Spokespeople for Ocasio-Cortez, Omar, Tlaib, Pressley and Bush did not immediately respond to Fox News’ request for comment Saturday on how they would vote.
But Jayapal said “disappointed” progressives will continue to pressure Biden for the $15 minimum wage boost even if it didn’t make the final version of the coronavirus bill.
“The minimum wage remains essential policy and we must deliver on this issue,” Jayapal said.
Pelosi is operating with the slimmest of majorities in the House with 221 Democrats and 211 Republicans currently. She can afford to lose just four votes to get legislation passed.
She lost two moderate Democrats during the vote on the House version of Biden’s coronavirus bill last month: Reps. Jared Golden of Maine and Kurt Schrader of Oregon.

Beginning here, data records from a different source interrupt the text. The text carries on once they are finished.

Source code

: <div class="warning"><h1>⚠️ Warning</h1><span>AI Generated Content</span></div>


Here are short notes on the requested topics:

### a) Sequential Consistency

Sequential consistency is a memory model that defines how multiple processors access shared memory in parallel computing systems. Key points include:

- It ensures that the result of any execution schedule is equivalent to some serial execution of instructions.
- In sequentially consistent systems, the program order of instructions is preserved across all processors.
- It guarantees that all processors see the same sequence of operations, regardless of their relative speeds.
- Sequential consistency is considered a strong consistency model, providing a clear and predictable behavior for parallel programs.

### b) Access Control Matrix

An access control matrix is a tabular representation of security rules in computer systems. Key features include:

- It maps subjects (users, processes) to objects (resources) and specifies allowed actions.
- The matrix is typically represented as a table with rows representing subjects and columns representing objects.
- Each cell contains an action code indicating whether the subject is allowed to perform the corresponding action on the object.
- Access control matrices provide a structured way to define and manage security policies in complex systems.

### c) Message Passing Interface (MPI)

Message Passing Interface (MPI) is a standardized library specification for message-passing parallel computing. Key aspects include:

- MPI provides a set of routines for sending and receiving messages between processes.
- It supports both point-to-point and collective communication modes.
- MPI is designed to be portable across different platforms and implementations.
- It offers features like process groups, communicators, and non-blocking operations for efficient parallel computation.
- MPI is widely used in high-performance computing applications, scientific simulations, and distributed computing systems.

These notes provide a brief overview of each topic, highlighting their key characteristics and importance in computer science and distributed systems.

The vote on the Senate version is taking place on Tuesday because on Wednesday Pelosi is poised to lose another Democratic member, Rep. Marcia Fudge of Ohio, who is expected to be confirmed in the Senate as Biden’s new Secretary for Housing and Urban Development.
The margin for Democrats will become slimmer in the coming days if the Senate confirms Rep. Deb Haaland of New Mexico as Biden’s Interior Secretary.
Fox News’ Chad Pergram contributed to this report.